In response to the current woes troubling the economy, the US Federal Reserve plans to extend its $400-billion contribution to help the economy by adding a further $267 billion to the program. The said government agency will launch a campaign to sell short-term bonds and then use the proceeds to secure bonds with longer durations. This approach, the Federal Reserve reports, will help lower the long term interest rates and hopefully attract more people to apply for loans.

The $400-billion economic assistance launched by the Federal Reserve, dubbed as “Operation Twist”, was set to expire at the end of this month. Operation Twist began in September last year. This move by the Federal Reserve was conceived last year to help alleviate the financial pressures of the economic conditions at that time. The program got its name from the popular dance hit back in the 1960s called “The Twist”.

Operation Twist involves selling the government’s share in treasury bonds that are scheduled to mature in not more than three years. The profits from the sale are then channeled to acquire long-term bonds that are set to mature within six to 30 years. Since long term plans have lower interest rates, this move will encourage investors to focus their money on stocks instead of treasury bonds. The desired effect is that investors will be enticed to delve into new mortgage-backed securities, which will allow the Federal Reserve to support the housing market.

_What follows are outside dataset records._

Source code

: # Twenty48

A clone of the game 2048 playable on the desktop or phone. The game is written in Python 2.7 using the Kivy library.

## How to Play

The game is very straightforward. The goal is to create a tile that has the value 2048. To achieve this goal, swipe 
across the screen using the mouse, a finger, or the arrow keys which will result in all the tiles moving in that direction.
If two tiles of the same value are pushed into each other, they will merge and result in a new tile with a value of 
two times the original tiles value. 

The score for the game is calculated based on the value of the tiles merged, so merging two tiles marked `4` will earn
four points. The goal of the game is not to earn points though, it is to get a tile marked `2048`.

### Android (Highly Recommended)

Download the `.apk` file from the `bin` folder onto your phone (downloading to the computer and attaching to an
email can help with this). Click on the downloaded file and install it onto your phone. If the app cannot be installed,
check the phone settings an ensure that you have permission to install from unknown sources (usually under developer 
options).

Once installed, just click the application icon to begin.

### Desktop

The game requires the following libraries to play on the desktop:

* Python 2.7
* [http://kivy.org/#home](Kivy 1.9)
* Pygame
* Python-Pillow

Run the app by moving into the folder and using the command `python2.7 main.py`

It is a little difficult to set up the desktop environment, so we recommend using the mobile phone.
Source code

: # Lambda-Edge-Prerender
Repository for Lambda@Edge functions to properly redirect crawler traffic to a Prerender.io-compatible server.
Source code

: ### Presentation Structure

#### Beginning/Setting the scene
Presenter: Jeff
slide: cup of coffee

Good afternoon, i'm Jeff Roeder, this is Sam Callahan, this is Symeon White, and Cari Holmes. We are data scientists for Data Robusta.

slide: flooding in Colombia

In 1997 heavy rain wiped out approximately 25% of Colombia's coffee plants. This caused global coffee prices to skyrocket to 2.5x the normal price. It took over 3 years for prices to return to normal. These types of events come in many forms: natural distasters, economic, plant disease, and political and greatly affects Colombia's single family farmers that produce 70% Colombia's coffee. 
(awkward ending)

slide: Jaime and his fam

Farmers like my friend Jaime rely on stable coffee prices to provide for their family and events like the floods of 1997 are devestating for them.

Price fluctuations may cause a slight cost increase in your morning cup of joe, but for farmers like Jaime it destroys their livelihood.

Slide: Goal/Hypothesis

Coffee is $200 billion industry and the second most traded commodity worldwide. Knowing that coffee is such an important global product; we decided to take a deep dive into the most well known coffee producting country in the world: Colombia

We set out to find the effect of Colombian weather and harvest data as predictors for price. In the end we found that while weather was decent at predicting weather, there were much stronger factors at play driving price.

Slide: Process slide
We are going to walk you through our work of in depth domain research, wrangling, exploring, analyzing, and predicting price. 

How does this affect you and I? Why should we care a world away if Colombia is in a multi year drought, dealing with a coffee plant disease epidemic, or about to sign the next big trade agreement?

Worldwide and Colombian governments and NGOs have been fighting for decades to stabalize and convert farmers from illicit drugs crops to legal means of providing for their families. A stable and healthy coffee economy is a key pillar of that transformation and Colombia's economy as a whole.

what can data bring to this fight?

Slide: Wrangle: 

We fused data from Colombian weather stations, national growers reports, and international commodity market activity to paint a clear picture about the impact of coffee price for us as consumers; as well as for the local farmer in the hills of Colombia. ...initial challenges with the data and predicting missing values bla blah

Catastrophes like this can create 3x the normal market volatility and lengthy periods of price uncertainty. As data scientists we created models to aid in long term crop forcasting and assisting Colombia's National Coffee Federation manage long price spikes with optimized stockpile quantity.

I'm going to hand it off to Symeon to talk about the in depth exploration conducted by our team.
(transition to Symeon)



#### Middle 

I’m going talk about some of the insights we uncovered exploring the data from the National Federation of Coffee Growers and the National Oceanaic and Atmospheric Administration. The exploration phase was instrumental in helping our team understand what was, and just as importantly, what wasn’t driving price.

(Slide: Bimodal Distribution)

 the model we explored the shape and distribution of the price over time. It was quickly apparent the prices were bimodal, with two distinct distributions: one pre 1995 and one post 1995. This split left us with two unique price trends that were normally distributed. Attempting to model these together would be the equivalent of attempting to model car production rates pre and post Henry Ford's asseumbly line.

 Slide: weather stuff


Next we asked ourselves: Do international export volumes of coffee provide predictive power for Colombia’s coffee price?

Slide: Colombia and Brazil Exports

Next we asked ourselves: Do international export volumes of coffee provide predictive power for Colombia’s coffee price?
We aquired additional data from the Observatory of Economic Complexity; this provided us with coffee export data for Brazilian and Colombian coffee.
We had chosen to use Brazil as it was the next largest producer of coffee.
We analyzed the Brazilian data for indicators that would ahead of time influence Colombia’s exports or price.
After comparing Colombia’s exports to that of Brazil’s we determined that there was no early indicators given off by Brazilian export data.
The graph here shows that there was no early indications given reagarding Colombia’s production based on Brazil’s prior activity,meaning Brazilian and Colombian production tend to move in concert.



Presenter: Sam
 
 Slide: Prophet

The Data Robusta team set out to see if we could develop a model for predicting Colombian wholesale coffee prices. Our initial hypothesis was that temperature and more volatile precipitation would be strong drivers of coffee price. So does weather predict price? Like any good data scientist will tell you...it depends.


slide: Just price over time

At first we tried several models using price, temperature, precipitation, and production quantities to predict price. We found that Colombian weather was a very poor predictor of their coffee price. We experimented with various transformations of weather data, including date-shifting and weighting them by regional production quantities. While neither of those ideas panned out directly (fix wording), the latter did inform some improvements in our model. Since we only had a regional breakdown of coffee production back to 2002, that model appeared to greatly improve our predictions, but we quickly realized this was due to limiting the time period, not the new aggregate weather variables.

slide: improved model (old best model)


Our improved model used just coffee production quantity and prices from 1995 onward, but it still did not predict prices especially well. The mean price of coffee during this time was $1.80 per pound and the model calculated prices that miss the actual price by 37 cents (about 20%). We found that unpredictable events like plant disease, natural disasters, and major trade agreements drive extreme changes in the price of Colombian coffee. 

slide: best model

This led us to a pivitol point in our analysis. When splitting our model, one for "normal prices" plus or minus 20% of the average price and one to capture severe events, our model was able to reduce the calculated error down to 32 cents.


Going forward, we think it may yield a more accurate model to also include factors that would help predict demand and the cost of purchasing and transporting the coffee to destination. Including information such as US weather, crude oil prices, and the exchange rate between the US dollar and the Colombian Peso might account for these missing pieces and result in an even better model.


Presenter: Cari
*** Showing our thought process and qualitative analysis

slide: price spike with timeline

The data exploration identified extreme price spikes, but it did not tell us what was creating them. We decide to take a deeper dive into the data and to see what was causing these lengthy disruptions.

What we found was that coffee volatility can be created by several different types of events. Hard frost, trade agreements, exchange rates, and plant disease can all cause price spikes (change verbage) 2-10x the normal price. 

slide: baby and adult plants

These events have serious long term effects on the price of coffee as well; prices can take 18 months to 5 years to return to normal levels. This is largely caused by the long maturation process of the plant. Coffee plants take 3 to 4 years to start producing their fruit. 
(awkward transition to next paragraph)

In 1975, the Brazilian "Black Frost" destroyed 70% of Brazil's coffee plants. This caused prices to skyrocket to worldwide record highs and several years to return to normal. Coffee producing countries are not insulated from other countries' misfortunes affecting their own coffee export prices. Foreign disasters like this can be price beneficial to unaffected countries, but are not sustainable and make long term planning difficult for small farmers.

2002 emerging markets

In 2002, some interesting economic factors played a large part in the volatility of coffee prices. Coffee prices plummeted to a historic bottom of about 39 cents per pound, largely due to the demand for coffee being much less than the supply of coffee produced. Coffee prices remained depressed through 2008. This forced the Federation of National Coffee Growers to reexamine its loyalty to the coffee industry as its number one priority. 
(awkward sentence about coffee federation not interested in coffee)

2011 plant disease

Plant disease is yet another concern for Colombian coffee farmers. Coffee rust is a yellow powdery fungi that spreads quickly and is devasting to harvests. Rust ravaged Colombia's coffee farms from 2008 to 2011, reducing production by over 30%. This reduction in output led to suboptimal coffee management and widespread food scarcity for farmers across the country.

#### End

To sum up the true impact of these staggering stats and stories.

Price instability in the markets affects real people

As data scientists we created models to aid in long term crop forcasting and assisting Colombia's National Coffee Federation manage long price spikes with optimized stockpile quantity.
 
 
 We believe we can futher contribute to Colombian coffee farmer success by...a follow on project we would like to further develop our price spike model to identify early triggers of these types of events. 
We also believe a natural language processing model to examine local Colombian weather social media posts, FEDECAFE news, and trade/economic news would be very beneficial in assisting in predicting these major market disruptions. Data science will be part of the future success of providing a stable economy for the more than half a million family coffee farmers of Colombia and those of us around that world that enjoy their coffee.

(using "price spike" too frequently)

Economists and financial analysts say that while it is impossible to determine whether Operation Twist has worked or not, the numbers point out that rates on mortgages and other consumer and business loans almost broke record lows. Still, extending Operation Twist by supplying the program with additional funds may lead to more borrowing by consumers.

The Federal Reserve now predicts that the economic growth this year will be at 2.4 percent, starkly different from its April forecast of 2.9 percent. The unemployment rate is also a major concern. Last April, economists and analysts believed that the jobless trend would go down to as low as 7.8 percent. Currently, the unemployment rate is at 8.2 percent.

The Federal Reserve stated that the agency will do everything in its capacity to help boost economic activity.